With escalation comes still greater damage. The chances of an outright recession have ratcheted up to at least 80pc, as financial markets are already signalling via plummeting equity prices and bond yields.
The only question is, really, whether it is a shallow and short-lived contraction, with supply chains adjusting relatively quickly to the shock of the new global order in trade (or more accurately, the lack of it), or a deep and long-lasting one.
The latter is becoming a real possibility, for it is not just the direct economic impact of Trump’s protectionism that so troubles markets; rather, it is the wider impact on business confidence. Trust in predictable and stable economic policy has evaporated.
Most of the modelling suggests what one might think of as a relatively modest direct impact of between 0.5pc and 1pc of GDP, with estimates strongly clustered around the higher end of the range.
In the scale of economic shocks, this is not that big, but none the less cannot lightly be dismissed as irrelevant.
All the forecasts only so recently aired by Rachel Reeves, the Chancellor, in her Spring Statement, already look like yesterday’s chip paper.
However, even if it is the full 1pc, it would not by itself be enough to cause a global recession, all other things being equal.
Indeed, it could arguably be thought of as no worse than Brexit was for the UK economy; despite the warnings, this proved far from existential.
What Brexit did do, however, was demonstrate the corrosive effect on economic activity of policy uncertainty. Business investment all but froze up in the three and bit years of paralysing political argument that followed the referendum vote.
It is that sense of the US gone mad which is likely to do the most damage, assuming Mr Trump doesn’t quickly back off.
The realisation among political and business leaders that they are no longer dealing with a rational force, or one that stays within the limits of accepted behaviour, is going to do real harm to investment intentions, never mind the impact on disposable incomes in the US from higher prices.

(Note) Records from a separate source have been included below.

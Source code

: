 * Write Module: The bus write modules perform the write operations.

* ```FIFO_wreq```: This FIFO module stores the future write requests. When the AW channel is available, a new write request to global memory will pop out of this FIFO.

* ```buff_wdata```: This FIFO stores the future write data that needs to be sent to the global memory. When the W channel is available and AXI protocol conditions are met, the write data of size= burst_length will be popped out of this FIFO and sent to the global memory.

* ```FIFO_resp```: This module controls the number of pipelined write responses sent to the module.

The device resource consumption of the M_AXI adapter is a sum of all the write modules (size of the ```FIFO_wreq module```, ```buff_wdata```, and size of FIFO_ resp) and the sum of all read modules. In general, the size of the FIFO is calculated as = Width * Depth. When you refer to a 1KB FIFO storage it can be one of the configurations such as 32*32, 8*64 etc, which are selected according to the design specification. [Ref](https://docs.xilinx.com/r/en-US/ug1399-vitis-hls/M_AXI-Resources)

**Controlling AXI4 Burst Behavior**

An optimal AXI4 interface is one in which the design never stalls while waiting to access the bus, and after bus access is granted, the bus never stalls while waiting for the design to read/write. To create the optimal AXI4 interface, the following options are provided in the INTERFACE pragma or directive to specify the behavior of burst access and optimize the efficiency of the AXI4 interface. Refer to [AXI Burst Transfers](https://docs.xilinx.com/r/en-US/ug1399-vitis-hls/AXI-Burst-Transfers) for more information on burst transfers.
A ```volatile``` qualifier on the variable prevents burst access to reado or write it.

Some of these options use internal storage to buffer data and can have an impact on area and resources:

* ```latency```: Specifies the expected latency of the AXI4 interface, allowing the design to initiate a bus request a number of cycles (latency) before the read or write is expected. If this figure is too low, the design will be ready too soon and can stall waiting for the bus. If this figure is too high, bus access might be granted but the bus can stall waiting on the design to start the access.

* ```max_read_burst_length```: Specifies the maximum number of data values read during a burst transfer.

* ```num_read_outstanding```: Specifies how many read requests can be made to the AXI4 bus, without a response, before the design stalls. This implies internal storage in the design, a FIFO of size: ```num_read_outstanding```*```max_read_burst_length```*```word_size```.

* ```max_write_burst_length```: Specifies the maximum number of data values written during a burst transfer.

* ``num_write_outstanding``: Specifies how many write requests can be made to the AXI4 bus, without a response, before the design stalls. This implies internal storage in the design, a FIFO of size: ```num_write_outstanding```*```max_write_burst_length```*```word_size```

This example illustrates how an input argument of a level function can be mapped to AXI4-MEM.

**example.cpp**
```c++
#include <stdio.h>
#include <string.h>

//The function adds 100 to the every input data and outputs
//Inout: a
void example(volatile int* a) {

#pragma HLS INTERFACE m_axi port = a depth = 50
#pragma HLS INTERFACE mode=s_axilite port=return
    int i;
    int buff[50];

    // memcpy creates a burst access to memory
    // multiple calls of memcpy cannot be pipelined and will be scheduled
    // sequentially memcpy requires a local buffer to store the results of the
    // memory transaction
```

It’s like that moment in The Godfather where Jack Woltz wakes up to find a horse’s head alongside him in the bed – the purpose is to frighten and let Woltz know who’s in charge.
Faced with such an operator, who’s to say what comes next?
If, for instance, Europe retaliates by targeting the digital economy, where the US currently enjoys a considerable trade surplus, Mr Trump might respond with increased US protections around financial services and other service based industries so far unaffected by the blizzard of new tariffs.
Already angry with the US Federal Reserve for failure to cut interest rates as he would like, he might also strip this pillar of the economic establishment of its independence, thereby endangering the dollar’s core position in the global payments system as well as the US’s ability to service its debts.